If a truly bad song can take the place of years of Sesame Street, what else can we have learned from other, better songs? Let’s look at just a few of them.
“American Pie”
Pretty much all we learn is that Don McClean is the ultimate nostalgist. He could beat everybody’s parents in reminiscing about the good old days and complaining about today’s corruption, and make it sound tuneful. Next time your mom starts going on about the poor state of music in today’s world (Ke$ha, anybody?), challenge her to compose a metaphor-riddled song that goes on for 10 minutes.
“Hollaback Girl”
Gwen Stefani taught us how to spell “bananas”. More importantly, she spelled it with the right number of N’s and A’s, something that has stumped spelling bee contestants since someone first decided that it would be fun to watch little kids come close to peeing their pants in anxiety while waiting in a line to spell a word that is barely phonetic.

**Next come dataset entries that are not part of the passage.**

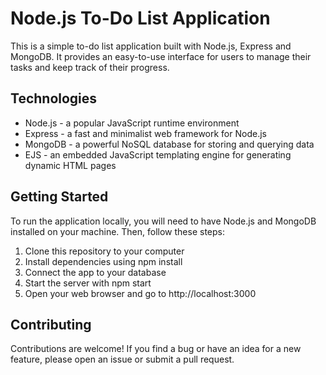 # Node.js To-Do List Application

This is a simple to-do list application built with Node.js, Express and MongoDB. It provides an easy-to-use interface for users to manage their tasks and keep track of their progress.

## Technologies

* Node.js - a popular JavaScript runtime environment
* Express - a fast and minimalist web framework for Node.js
* MongoDB - a powerful NoSQL database for storing and querying data
* EJS - an embedded JavaScript templating engine for generating dynamic HTML pages

## Getting Started

To run the application locally, you will need to have Node.js and MongoDB installed on your machine. Then, follow these steps:

1. Clone this repository to your computer
2. Install dependencies using npm install
3. Connect the app to your database
4. Start the server with npm start
5. Open your web browser and go to http://localhost:3000

## Contributing

Contributions are welcome! If you find a bug or have an idea for a new feature, please open an issue or submit a pull request.
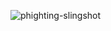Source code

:   ![phighting-slingshot](https://github.com/user-attachments/assets/2d864122-2322-47e3-a2d6-eb4e2d713bd0)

Cha-Cha Slide/Cupid Shuffle/those other awkward group dance songs
In theory, we learn how to do a fun dance from the singer/narrator’s instructions. In reality, everyone manages to look like a complete dork, jumping around like an idiot on a crowded dance floor. Of course, that’s how we dance anyways (I’m just waiting for Don McClean’s song about “The day the dancing died”), but these songs add the fun component of sliding, turning, and shuffling, whatever that may be.
"1234"
The Plain White T’s may have their faults, but their music is kind of adorable. This song, though, teaches us to count to four, a very important number. It also teaches our ears to search for hidden words -- “There’s only ONE thing TWO do, THREE words FOUR you.”
"ABC"
This old song by the Jackson 5 goes even further. We not only learn the numbers one, two and three, we learn about ABC and Do Re Mi. The song claims that love is as simple as those three syllable strands, but that evidently means that seemingly simple things are complicated.
"Do Re Mi"
This song, unlike others on the list, was evidently meant to be didactic, or just to spotlight Julie Andrews’ voice in The Sound of Music. Either way, it taught us a great deal about the musical scale.
Any song by Ke$ha
These songs do the opposite of teaching, unless they’re attempting to teach you how to spell everything incorrectly. Still, they’re annoyingly catchy.
Anything by Nickelback
These songs are excellent at teaching incorrect grammar. You know that song “Gotta Be Somebody”? Considering that Chad Kroeger is a guy, the chorus should actually go, “Nobody wants to be the last one there, and everyone wants to feel like someone cares. Someone to love with my life in her hands. There has to be somebody for me out there. Nobody wants to go it on his own, and everyone wants to know he’s not alone. Somebody else that feels the same somewhere; there has to be somebody for me out there.”
One can make a song to teach anything, as students of Darrell Huber learned from “Ide Ate Ite”. However, it means a lot more, and is quite entertaining when these are popular songs. This is your editor-in-chief signing out, and reminding you that yesterday was Thursday, today is Friday, tomorrow is Saturday and Sunday comes afterwards.